Song Cycle kicks off with a snippet of traditional folk lament ‘Black Jack Davey’, but that’s where the links between the album and American roots music conventions (or any other conventions) end. An almost uncontrollable outpouring of unusual ideas characterises these 12 tracks. It’s almost as if Van Dyke Parks, having had to rein in his creative vision to service others as a lyricist, arranger, producer and session musician, had decided to blurt out everything he had to say during the album’s 30-odd minute duration, just in case he didn’t get another chance to make his own voice heard. The result is a cinematic twirl of a record that hops restlessly from one theme to another with the inexhaustible energy of a rabbit on a gallon of energy drinks.

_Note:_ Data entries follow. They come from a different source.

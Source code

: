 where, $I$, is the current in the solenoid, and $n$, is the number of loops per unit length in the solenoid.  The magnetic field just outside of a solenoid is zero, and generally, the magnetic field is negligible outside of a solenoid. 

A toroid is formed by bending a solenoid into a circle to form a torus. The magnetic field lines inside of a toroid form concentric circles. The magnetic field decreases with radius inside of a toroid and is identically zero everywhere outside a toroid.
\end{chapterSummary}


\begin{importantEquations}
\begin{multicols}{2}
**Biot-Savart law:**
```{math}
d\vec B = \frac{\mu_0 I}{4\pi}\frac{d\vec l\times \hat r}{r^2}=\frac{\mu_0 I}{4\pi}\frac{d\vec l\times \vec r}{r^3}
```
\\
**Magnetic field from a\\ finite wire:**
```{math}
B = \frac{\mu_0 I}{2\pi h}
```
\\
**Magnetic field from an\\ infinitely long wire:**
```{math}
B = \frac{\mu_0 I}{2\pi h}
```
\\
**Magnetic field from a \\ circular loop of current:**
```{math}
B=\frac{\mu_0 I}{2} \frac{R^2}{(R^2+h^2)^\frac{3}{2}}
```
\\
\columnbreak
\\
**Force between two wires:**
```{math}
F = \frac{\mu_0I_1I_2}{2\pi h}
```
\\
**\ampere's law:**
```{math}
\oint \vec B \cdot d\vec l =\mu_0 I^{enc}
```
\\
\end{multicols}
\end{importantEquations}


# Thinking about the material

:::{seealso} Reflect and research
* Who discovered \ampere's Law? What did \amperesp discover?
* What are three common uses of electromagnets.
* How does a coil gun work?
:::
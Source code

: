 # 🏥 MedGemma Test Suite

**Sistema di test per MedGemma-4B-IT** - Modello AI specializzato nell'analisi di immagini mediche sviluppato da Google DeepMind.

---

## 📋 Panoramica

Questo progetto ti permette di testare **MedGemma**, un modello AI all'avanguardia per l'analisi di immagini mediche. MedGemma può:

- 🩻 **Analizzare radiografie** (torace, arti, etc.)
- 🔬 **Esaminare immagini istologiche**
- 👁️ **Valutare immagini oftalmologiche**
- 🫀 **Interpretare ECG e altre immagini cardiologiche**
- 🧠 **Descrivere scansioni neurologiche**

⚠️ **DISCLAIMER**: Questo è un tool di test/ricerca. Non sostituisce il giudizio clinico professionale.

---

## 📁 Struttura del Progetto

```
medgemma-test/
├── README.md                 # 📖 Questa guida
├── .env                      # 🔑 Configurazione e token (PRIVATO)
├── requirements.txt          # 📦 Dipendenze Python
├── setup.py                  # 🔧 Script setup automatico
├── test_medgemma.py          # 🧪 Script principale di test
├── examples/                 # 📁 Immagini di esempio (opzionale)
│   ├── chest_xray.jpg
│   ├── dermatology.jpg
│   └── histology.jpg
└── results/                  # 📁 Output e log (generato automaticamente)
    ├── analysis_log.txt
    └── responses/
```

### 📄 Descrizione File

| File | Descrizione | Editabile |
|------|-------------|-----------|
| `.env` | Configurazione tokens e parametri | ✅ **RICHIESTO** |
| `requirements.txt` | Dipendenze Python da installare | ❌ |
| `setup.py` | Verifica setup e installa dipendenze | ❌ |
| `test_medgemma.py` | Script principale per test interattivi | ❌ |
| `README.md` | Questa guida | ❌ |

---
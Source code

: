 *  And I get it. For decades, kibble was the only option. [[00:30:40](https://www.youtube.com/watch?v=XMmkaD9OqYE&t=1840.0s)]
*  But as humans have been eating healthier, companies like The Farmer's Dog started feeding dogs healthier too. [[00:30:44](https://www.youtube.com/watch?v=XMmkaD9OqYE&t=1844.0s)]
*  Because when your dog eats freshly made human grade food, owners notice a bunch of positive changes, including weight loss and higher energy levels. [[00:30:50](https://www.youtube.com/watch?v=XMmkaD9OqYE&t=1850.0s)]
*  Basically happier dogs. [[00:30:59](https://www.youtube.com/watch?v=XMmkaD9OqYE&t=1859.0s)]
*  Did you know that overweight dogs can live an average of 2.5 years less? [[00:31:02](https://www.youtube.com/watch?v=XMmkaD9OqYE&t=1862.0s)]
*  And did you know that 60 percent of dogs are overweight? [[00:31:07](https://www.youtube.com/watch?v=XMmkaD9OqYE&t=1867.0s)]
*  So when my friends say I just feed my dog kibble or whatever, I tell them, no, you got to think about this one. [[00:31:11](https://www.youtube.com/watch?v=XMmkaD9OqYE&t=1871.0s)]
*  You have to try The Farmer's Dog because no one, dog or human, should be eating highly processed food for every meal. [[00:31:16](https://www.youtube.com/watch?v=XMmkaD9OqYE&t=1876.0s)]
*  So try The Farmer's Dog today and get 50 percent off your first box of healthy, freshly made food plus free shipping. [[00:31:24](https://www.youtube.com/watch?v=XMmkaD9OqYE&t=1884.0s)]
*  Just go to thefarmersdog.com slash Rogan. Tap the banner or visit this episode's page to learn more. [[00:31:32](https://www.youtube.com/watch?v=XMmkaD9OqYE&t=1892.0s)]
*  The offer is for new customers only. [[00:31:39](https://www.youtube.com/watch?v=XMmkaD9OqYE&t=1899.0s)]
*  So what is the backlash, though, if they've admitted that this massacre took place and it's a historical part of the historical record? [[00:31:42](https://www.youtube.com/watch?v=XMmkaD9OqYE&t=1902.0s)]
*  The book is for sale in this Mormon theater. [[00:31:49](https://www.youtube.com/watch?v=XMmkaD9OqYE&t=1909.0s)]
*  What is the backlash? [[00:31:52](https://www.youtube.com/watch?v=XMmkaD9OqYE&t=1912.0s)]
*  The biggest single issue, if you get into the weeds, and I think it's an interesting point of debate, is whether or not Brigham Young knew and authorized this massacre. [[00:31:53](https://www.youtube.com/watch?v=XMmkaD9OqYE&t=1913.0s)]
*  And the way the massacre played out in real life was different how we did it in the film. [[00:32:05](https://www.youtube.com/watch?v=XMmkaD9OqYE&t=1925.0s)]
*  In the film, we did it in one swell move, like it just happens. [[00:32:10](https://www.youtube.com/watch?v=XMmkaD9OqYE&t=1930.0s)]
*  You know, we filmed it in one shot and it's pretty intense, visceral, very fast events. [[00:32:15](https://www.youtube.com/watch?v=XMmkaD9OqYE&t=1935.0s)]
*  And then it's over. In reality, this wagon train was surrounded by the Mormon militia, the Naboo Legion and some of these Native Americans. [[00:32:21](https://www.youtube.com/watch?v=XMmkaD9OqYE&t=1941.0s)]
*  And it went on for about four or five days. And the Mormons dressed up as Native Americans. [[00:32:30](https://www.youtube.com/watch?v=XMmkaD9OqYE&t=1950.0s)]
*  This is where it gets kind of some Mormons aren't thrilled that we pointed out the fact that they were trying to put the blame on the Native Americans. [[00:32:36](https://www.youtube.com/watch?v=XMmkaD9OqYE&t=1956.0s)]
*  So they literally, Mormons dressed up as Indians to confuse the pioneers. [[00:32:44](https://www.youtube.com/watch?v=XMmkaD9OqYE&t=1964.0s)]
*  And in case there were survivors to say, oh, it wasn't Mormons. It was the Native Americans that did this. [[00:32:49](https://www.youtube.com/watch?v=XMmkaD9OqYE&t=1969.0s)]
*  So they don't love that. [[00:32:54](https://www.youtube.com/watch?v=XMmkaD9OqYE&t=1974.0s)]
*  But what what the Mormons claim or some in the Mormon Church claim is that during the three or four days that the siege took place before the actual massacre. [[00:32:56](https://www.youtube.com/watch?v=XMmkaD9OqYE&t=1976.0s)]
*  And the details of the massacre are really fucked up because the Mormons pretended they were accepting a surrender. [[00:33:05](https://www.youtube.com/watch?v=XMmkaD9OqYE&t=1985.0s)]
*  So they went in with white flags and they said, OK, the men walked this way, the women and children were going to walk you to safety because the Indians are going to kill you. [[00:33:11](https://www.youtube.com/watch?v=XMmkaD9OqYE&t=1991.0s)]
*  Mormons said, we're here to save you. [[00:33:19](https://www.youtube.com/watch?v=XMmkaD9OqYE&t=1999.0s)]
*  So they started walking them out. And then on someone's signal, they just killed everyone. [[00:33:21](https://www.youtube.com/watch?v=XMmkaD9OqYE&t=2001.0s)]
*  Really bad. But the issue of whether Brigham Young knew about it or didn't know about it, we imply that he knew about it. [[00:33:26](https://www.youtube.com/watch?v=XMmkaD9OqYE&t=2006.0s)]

Initially, it all sounds suspiciously like badly dated lysergic whimsy; a collection of incomputable tunes for the most blown minds of its era. Allow it a while to cohere, however, and Song Cycle soon blooms into a substantial – if slightly over-egged – slice of alternative Americana, one that eschews the commonplace country/blues/folk grit in favour of psychedelically skewered showtunes, ragtime, jazz, Disney fantasy and tin pan alley songcraft, sprinkled with occasional nods towards mud-splattered roots music. All of this is coated in soothing yet eerie arrangements so rich they practically drip with butter and cream, resulting in an album that’s simultaneously nostalgic for some imaginary past and gazing wide-eyed into the future, unmistakably of its time but also almost totally free of such constraints as era and genre.

After such an avalanche of complex, everything-all-the-time opulence, the joyful simplicity of 1972′s Discover America -mainly comprising new versions of old calypso cuts from Trinidad and Tobago, steel drums to the fore – smacks of pointless pastiche. Listen closer to these spirited takes on vintage tunes about such American figures as ‘Jack Palance’ (originally by calypso king Mighty Sparrow), FDR and J Edgar Hoover, dressed up in Van Dyke Parks’ idiosyncratic arrangements, and an interesting concept emerges: a fictional portrait of America, as seen through the eyes of outsiders brought up on the products of Hollywood dream factories. Add a drop of New Orleans-hued skanking (album highlights ‘John Jones’ and a fantastically loose take on Allen Toussaint’s ‘Occapella’), and you’ve a charming minor gem – not to mention a pioneering work of what would be later known as “world music”.

Next to this, the airbrushed calypso/Caribbean grooves and occasional nods towards smooth FM radio rock that populate 1975′s Clang of the Yankee Reaper sound disappointingly conventional. There’s good stuff here (especially the carnival exuberance of ‘Soul Train’), but the painstakingly polished ‘Love is the Answer’ suggests that by the mid ’70s, major labels such as Warner/Reprise (which originally put out these three records) were a bit more insistent on getting the occasional hit than they were around the time the blatantly non-commercial Song Cycle was put out.